Manchmal spielt er Brückenbeleuchtung

Als Deko zu einer Gartenparty geht er immer mal wieder gern und hängt dann in einem Baum …

Und hin und wieder begibt er sich zu einem ganz bestimmten Schulhof und spielt mit sich selber Basketball, bis er gewinnt …

Nach einigen Stunden geht dann sein Dienst wieder los. Er kleidet sich in die feine Sichel, die nach links geöffnet ist. (Einmal hat er aus Versehen die andere angezogen, die rechts geöffnete. Das hat aber keiner gemerkt.)

Und dann schwebt er gemächlich über den Nachthimmel und schaut, ob der kleine Ernst schon brav im Bettchen liegt …

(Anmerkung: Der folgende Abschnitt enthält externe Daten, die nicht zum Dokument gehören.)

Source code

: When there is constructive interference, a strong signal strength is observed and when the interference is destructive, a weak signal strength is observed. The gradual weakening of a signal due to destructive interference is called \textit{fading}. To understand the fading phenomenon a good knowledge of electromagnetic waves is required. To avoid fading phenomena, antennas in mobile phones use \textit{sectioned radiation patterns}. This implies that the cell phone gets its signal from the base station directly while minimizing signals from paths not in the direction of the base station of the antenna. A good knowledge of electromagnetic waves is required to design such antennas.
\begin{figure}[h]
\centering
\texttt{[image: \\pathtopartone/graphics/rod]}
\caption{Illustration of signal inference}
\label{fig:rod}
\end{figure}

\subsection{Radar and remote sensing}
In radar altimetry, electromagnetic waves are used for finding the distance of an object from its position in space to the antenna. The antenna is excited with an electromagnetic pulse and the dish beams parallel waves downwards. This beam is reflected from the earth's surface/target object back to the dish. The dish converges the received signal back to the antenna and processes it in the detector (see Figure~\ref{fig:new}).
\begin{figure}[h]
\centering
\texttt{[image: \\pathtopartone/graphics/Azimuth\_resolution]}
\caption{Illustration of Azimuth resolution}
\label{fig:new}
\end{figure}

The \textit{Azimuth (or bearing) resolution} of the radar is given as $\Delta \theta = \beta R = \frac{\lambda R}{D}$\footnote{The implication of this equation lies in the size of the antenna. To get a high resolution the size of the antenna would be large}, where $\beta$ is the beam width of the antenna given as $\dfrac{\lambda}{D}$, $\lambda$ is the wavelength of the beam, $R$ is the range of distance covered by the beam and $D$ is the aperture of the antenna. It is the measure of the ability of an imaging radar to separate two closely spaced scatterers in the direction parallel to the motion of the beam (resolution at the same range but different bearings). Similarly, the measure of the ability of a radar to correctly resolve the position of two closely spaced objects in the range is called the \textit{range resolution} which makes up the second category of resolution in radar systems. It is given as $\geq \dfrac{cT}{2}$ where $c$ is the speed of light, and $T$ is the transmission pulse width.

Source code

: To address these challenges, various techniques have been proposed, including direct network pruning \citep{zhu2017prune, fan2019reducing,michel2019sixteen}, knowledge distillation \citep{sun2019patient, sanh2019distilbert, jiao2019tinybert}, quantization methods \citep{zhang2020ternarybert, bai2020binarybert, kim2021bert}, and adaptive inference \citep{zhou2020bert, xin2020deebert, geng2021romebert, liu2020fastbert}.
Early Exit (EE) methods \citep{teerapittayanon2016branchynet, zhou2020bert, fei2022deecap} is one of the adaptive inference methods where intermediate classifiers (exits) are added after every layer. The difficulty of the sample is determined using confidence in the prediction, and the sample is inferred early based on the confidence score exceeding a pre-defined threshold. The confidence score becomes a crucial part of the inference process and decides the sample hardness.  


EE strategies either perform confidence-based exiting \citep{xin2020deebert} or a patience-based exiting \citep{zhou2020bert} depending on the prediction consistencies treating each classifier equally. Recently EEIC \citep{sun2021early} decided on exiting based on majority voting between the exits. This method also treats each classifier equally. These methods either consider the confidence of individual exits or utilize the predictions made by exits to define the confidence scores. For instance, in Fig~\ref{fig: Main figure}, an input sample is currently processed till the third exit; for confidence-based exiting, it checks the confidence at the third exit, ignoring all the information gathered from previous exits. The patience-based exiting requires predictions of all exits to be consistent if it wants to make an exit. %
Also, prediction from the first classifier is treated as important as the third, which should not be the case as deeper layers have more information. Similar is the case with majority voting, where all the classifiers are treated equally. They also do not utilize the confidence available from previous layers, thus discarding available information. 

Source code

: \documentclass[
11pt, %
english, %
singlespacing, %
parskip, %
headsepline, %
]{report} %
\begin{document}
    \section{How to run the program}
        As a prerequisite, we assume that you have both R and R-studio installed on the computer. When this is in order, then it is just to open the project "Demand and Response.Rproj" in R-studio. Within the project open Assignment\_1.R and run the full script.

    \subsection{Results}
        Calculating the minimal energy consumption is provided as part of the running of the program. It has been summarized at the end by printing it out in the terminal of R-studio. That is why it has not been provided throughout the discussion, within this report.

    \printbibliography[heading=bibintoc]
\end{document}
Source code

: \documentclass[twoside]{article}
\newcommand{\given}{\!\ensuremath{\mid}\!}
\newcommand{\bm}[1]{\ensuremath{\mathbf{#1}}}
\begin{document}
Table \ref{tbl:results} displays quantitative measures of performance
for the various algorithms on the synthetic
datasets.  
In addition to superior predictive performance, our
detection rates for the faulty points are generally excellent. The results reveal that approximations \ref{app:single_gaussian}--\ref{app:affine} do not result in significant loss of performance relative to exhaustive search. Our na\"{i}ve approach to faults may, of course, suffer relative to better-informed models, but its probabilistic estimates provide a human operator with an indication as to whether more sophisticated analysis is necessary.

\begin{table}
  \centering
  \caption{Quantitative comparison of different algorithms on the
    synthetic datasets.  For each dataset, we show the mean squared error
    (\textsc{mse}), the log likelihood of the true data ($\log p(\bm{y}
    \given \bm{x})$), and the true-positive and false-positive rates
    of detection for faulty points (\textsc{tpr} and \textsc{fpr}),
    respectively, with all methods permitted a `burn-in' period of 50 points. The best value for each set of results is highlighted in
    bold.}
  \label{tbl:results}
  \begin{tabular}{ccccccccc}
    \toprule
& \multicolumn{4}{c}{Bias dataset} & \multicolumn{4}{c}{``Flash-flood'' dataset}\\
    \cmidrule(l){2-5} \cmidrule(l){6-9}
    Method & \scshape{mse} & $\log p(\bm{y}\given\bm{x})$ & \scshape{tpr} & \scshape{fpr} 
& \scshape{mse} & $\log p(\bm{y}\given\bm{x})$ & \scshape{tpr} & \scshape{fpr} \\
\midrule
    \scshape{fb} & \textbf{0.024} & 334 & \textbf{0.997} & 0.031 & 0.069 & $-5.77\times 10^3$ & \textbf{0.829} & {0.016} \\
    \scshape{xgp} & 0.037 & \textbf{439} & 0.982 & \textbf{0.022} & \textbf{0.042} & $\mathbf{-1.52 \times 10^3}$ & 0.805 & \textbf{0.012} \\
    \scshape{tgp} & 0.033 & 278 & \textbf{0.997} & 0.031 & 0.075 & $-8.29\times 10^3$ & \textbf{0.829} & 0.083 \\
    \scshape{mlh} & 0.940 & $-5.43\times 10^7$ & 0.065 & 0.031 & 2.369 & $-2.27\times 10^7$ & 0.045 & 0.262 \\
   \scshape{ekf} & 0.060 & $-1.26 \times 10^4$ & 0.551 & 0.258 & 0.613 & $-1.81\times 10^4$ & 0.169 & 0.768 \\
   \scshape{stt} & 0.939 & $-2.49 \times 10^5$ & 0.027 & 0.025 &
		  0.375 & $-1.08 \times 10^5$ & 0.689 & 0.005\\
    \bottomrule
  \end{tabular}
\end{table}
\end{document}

Glücksfaktor: Kein Schichtdienst!


2 Antworten zu “Der Mond”

  1. Liebe Dagmar,

    wie hübsch! Deine Zeilen sind ein wunderbarer Tagesbeginn, auch wenn jetzt erstmal die Sonne scheint, dieweil der Mond wohl schon vor dem Schminktisch sitzt, um sich fein zu machen für den nächtlichen Auftritt.

    • Ach, danke, Angela! Ja, heute Nacht hat er wieder frei.
      Mein Löwe hat letzte Nacht unter freiem Himmel geschlafen in seiner Heimat, tief beeindruckt davon, wie viele Sterne zu sehen sind ohne jede Beleuchtung (eben auch zu Neumond). Er hat sechs Sternschnuppen gesehen!